YOUR OBJECTIVE:
Every line between the top of the data below and the line with "Here imports take", both ends included, must be retyped exactly.

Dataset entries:
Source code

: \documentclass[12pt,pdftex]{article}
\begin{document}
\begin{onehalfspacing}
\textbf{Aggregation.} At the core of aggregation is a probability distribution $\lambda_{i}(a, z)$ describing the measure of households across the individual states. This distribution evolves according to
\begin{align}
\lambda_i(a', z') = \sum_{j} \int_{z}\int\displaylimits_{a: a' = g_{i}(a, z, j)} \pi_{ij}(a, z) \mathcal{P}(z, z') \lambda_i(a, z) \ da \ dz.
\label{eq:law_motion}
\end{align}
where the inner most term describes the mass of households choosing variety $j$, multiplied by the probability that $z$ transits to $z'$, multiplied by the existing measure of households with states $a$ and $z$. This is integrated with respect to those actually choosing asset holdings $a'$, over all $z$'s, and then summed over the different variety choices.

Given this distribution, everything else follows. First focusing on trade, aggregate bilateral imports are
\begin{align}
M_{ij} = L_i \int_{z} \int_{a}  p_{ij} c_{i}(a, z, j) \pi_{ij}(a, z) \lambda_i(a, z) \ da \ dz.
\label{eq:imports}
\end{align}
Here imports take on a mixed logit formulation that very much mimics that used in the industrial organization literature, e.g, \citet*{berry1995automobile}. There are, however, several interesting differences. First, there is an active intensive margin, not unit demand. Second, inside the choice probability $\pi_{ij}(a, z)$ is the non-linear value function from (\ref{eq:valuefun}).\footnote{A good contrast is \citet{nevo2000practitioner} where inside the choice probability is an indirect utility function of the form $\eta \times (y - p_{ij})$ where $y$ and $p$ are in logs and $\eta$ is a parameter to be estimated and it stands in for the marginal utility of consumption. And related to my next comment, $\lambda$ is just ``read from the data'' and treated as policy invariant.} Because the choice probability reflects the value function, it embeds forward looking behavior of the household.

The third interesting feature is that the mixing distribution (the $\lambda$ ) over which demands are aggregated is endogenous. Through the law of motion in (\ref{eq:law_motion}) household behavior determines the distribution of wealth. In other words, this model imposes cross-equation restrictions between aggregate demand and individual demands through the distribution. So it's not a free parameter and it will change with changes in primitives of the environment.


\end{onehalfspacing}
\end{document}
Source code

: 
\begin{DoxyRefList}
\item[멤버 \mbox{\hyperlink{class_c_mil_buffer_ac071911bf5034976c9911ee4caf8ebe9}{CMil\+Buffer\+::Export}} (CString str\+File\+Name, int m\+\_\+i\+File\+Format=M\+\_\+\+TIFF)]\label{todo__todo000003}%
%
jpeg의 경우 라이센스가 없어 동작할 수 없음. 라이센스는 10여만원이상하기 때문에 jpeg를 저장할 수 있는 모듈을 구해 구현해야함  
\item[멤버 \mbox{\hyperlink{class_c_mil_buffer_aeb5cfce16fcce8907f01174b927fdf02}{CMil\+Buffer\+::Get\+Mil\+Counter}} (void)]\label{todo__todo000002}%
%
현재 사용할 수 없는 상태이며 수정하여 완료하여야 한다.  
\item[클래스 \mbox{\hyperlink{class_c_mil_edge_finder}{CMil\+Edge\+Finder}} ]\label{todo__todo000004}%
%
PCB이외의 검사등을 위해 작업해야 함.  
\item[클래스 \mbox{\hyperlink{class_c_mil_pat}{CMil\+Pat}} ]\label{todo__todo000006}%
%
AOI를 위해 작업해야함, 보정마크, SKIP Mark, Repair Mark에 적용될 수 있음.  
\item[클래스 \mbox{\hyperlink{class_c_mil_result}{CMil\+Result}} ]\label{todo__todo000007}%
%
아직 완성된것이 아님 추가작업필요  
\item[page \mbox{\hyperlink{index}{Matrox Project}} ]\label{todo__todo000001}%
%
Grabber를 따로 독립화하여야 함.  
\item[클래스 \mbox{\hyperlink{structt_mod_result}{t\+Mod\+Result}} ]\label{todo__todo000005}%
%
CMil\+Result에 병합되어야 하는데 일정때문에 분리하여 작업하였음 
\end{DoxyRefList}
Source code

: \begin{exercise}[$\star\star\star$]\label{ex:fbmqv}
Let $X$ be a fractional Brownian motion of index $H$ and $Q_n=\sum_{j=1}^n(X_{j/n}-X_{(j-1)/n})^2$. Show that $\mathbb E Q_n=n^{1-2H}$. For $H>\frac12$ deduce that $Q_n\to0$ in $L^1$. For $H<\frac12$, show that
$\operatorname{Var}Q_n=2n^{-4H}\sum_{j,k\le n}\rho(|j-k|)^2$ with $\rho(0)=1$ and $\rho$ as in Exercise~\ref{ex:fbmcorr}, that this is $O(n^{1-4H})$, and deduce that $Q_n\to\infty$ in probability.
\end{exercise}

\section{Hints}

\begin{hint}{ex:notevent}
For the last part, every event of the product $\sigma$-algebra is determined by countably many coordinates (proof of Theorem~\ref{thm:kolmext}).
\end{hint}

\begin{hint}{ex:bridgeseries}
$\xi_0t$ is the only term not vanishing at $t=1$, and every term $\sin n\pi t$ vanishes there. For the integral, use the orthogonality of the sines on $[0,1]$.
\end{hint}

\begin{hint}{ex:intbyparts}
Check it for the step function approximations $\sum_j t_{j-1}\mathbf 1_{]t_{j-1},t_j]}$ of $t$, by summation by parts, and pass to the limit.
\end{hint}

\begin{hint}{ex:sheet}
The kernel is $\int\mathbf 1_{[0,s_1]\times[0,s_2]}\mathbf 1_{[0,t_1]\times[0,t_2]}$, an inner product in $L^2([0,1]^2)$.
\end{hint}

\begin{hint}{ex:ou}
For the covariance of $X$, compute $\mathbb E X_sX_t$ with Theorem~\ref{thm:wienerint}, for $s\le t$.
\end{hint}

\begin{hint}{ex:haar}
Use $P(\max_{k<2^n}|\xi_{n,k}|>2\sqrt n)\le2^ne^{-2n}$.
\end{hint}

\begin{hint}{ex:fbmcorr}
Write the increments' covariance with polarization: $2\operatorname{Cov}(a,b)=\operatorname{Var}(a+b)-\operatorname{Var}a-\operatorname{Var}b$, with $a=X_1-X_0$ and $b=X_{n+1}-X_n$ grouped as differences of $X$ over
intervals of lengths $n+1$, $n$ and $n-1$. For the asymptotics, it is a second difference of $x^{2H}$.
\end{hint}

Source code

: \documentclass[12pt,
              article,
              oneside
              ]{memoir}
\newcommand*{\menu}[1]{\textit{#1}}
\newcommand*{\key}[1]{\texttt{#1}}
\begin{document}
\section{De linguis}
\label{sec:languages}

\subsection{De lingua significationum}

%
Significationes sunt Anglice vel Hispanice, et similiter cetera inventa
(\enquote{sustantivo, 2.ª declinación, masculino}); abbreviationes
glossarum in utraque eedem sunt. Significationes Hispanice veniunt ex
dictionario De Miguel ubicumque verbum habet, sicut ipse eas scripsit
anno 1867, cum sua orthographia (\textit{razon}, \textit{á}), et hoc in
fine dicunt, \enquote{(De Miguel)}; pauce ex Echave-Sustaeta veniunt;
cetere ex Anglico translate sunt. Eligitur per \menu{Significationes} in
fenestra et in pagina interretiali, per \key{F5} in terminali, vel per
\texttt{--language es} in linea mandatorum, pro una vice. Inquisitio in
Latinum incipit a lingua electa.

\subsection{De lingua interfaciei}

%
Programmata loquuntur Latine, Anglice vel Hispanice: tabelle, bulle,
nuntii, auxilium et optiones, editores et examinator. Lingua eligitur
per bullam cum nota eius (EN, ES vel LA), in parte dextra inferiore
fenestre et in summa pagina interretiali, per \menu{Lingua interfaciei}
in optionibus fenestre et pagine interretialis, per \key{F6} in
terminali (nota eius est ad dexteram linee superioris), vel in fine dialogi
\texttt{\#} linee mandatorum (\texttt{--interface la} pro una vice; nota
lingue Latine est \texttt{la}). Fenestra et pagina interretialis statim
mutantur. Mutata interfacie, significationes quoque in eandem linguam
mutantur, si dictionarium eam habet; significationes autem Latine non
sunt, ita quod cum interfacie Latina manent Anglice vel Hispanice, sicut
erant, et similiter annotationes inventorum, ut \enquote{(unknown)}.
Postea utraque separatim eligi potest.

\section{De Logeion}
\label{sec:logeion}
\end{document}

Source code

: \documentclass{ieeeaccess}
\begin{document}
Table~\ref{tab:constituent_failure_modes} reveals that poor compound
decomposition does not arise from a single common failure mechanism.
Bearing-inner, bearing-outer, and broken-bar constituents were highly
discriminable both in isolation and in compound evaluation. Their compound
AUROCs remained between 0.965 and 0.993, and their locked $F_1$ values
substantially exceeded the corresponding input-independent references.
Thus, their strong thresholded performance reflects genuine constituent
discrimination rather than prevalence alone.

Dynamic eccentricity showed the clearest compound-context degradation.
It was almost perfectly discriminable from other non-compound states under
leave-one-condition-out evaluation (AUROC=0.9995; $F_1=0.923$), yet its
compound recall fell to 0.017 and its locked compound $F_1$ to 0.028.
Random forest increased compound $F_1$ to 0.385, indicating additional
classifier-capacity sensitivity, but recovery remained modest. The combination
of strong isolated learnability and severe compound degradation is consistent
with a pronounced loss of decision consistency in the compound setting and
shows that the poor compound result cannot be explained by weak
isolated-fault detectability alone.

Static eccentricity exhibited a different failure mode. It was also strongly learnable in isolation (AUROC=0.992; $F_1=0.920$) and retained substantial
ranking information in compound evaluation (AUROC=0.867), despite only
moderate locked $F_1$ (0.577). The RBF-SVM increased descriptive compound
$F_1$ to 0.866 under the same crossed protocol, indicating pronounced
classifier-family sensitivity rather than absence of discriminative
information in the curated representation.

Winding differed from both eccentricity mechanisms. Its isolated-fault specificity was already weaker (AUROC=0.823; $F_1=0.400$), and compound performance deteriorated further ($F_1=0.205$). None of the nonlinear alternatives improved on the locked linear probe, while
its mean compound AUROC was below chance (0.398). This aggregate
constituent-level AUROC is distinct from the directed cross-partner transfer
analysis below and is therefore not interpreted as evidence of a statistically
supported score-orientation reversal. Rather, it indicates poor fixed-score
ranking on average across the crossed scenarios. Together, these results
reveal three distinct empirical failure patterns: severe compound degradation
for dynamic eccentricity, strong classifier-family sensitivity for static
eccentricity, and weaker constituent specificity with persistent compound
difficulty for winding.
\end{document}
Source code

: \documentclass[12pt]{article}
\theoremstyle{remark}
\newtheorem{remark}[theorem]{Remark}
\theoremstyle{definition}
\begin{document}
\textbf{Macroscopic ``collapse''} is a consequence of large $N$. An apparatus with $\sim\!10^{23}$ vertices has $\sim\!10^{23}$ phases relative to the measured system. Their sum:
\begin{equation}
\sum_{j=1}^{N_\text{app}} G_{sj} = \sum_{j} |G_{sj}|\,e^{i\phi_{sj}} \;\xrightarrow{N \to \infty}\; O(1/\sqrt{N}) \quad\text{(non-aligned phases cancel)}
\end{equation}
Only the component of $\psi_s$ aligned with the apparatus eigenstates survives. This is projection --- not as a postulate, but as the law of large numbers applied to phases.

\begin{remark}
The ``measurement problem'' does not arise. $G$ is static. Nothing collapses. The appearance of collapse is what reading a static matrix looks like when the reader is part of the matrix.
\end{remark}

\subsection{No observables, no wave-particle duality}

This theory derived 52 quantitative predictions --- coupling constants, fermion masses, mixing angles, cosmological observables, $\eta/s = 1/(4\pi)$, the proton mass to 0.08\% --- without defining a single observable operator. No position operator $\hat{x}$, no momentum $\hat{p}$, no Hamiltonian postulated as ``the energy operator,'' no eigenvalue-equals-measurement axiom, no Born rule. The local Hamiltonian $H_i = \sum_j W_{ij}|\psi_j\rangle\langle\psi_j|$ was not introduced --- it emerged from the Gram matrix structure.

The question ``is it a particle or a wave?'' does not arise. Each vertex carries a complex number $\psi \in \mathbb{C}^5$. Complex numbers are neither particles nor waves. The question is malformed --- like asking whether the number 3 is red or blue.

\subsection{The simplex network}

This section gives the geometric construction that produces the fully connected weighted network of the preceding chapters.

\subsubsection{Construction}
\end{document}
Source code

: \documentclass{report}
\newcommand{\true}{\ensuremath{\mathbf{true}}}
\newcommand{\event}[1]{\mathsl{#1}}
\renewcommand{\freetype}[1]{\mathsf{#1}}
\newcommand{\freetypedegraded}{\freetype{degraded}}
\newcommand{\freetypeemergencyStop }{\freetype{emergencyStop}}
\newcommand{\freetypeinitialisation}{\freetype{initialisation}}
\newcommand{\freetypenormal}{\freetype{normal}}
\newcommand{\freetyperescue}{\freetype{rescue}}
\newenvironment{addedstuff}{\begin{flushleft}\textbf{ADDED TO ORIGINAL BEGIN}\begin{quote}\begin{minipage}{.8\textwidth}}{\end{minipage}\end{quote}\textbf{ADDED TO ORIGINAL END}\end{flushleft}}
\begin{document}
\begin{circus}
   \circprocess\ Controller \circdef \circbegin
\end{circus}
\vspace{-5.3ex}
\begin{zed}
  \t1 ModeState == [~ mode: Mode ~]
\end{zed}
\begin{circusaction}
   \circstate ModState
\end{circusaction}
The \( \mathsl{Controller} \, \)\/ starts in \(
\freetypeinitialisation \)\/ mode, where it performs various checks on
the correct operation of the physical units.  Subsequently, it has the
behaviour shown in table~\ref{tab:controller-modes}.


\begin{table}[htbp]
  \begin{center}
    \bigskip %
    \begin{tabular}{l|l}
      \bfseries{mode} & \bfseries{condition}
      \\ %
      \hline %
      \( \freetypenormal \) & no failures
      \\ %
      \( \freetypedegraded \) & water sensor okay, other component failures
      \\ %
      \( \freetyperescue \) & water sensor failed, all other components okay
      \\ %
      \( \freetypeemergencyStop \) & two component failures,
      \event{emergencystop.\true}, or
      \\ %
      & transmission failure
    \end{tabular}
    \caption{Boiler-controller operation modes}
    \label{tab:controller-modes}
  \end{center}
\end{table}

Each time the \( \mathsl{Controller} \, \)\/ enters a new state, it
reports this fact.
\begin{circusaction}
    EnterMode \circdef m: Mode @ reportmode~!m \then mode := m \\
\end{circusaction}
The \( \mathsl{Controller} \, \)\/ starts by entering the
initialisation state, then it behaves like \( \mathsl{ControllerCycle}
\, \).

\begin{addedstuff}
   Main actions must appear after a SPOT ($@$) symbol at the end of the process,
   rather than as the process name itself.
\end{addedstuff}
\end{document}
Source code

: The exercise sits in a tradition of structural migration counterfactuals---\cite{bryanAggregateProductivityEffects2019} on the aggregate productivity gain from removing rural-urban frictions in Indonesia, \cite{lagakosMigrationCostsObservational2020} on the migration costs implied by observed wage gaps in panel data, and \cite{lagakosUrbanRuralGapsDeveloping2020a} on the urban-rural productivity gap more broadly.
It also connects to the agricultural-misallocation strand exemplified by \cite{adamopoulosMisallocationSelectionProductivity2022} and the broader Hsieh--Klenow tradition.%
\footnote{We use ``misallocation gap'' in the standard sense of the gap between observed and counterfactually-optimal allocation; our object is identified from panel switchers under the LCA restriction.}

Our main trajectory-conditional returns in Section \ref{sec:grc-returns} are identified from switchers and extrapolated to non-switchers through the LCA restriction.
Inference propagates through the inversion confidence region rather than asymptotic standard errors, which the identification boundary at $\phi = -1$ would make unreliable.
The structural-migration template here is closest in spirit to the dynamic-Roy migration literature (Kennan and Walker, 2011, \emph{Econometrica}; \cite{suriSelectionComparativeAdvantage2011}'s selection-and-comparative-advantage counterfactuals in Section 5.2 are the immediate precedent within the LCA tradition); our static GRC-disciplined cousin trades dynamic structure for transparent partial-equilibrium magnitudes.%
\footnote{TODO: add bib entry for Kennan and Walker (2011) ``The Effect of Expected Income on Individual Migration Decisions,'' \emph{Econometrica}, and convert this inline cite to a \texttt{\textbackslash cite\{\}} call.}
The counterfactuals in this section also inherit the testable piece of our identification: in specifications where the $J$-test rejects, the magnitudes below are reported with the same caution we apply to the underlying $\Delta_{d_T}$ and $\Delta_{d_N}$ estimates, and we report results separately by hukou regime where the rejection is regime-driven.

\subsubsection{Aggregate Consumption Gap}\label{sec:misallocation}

TASK RESPONSE:
Source code

: \documentclass[12pt,pdftex]{article}
\begin{document}
\begin{onehalfspacing}
\textbf{Aggregation.} At the core of aggregation is a probability distribution $\lambda_{i}(a, z)$ describing the measure of households across the individual states. This distribution evolves according to
\begin{align}
\lambda_i(a', z') = \sum_{j} \int_{z}\int\displaylimits_{a: a' = g_{i}(a, z, j)} \pi_{ij}(a, z) \mathcal{P}(z, z') \lambda_i(a, z) \ da \ dz.
\label{eq:law_motion}
\end{align}
where the inner most term describes the mass of households choosing variety $j$, multiplied by the probability that $z$ transits to $z'$, multiplied by the existing measure of households with states $a$ and $z$. This is integrated with respect to those actually choosing asset holdings $a'$, over all $z$'s, and then summed over the different variety choices.

Given this distribution, everything else follows. First focusing on trade, aggregate bilateral imports are
\begin{align}
M_{ij} = L_i \int_{z} \int_{a}  p_{ij} c_{i}(a, z, j) \pi_{ij}(a, z) \lambda_i(a, z) \ da \ dz.
\label{eq:imports}
\end{align}
Here imports take on a mixed logit formulation that very much mimics that used in the industrial organization literature, e.g, \citet*{berry1995automobile}. There are, however, several interesting differences. First, there is an active intensive margin, not unit demand. Second, inside the choice probability $\pi_{ij}(a, z)$ is the non-linear value function from (\ref{eq:valuefun}).\footnote{A good contrast is \citet{nevo2000practitioner} where inside the choice probability is an indirect utility function of the form $\eta \times (y - p_{ij})$ where $y$ and $p$ are in logs and $\eta$ is a parameter to be estimated and it stands in for the marginal utility of consumption. And related to my next comment, $\lambda$ is just ``read from the data'' and treated as policy invariant.} Because the choice probability reflects the value function, it embeds forward looking behavior of the household.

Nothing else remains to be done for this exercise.